Of course that's assuming you have one?

Colin.


----------



## disco_monkey79 (5 Oct 2010)

Afraid not! Thanks for the tip though.


----------



## wobblycogs (5 Oct 2010)

A router will provide you with a very nice sharp edge but with a little care it's also possible to get an excellent finish straight off the circular saw too. I'll admit up front that I don't have a lot of experience cutting laminate tops but I put in a temporary kitchen for us last year and in preparation I had a good long practice on some old laminated tops to make sure I had the technique down.

The most important rule is that the laminate must be face down so that the cutting teeth of the blade don't chip the laminate. The cut should also start at the rolled edge (front) and proceed to the square edge (back) of the work surface. I broke this rule on one cut because I had very restricted cutting space and chipped the laminate :?. The blade mustn't wander either or the descending teeth of the blade could cause chipping so a straight guide is needed.
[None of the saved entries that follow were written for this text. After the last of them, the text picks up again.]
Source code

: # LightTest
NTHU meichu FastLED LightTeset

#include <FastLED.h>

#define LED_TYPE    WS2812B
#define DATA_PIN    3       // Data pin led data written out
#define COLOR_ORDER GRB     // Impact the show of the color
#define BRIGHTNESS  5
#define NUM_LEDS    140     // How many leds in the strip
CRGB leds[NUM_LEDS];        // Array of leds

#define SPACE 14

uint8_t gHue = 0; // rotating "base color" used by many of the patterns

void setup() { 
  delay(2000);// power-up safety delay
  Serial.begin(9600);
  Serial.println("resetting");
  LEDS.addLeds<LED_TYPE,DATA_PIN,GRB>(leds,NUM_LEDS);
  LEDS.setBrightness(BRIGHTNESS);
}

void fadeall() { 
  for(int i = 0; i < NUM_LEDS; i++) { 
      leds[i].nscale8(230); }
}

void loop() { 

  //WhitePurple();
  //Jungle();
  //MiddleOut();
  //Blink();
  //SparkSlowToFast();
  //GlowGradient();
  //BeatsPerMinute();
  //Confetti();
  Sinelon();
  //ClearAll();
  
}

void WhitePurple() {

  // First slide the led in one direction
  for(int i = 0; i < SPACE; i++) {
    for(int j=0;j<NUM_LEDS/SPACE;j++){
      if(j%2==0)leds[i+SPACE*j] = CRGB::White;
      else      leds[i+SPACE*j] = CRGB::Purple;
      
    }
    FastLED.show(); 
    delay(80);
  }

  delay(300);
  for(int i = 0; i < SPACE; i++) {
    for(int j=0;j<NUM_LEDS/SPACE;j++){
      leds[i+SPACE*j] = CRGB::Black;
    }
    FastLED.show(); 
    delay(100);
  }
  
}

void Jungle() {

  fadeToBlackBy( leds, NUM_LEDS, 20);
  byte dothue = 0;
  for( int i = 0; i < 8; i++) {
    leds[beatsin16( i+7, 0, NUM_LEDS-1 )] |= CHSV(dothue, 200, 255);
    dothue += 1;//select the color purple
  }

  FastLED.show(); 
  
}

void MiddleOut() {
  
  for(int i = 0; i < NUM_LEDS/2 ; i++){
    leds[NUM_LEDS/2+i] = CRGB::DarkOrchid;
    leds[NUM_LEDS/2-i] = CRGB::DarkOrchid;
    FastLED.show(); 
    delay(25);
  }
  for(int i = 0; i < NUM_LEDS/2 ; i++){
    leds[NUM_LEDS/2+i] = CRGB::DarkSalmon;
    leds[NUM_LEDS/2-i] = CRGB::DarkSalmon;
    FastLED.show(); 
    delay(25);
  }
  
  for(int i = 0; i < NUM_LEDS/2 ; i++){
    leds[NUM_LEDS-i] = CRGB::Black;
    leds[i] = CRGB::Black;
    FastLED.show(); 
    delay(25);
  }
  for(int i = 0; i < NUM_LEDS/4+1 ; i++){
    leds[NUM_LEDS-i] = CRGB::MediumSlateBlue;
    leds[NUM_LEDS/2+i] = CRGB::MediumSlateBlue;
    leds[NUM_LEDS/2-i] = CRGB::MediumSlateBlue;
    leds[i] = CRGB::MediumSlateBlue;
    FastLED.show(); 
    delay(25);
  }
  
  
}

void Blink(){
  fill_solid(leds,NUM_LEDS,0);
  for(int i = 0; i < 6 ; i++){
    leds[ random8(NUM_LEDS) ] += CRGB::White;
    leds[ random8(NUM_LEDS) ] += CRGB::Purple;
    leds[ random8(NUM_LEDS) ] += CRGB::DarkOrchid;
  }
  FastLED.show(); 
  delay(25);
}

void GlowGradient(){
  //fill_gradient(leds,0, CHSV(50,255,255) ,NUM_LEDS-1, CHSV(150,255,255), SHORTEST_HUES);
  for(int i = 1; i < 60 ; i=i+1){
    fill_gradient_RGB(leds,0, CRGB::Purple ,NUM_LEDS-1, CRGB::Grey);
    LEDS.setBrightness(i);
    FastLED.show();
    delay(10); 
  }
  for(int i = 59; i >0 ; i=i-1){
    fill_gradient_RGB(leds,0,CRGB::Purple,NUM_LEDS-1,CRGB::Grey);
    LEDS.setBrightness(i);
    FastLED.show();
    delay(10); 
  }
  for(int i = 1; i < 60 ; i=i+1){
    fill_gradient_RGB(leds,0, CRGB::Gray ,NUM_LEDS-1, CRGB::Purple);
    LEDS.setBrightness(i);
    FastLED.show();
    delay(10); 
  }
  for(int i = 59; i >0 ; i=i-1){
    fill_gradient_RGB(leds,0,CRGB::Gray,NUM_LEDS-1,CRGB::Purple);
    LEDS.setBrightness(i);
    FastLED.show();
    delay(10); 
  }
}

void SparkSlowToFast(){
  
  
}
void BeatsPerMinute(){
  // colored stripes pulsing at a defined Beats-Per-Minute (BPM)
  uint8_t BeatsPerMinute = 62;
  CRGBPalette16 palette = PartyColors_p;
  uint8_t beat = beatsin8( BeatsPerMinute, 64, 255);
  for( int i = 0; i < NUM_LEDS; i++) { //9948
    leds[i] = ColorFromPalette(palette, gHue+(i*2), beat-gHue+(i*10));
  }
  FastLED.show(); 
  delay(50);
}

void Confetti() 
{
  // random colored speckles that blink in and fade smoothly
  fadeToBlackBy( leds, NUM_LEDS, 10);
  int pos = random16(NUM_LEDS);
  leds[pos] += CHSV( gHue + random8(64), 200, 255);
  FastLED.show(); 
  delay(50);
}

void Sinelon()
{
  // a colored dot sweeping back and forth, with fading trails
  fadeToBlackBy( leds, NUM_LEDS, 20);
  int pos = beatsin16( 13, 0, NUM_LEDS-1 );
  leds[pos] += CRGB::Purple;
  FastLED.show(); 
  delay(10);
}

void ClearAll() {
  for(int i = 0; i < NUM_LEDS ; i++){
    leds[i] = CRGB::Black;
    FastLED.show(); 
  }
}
Take the cut steady when you start to make sure that you slice cleanly through the rounded face of the laminate, after that you can push through at a fairly normal pace. Finally, use a good sharp (new) blade.

If you need to join two lengths of work surface together you will need a router to cut the recesses for the bolts. Alternatively I suppose you could use one of the aluminium joint covering strips and a block of wood but it doesn't look as good.


----------



## disco_monkey79 (5 Oct 2010)

Brill, thanks for the reply! I'll whip out an old section and practise on that, before letting loose on the new stuff!

Jut so's I've got it right, you're saying I should have the worktop upside down, to cut it (so the saw is sitting on the bottom of the worktop), and start the cut from the beveled edge, going towards the rear of the worktop?

Thanks again!


----------



## wobblycogs (5 Oct 2010)

Yes, exactly. 

A diagram would explain this easily but I don't have time to produce one right now. The blade on a circular saw rotates to that the front edge is rising. Chipping will mostly occur on the face that the blade exits the wood through so with a circular saw this means the face that the body of the tool is resting on. Hence when cutting laminate you want it laminate side down.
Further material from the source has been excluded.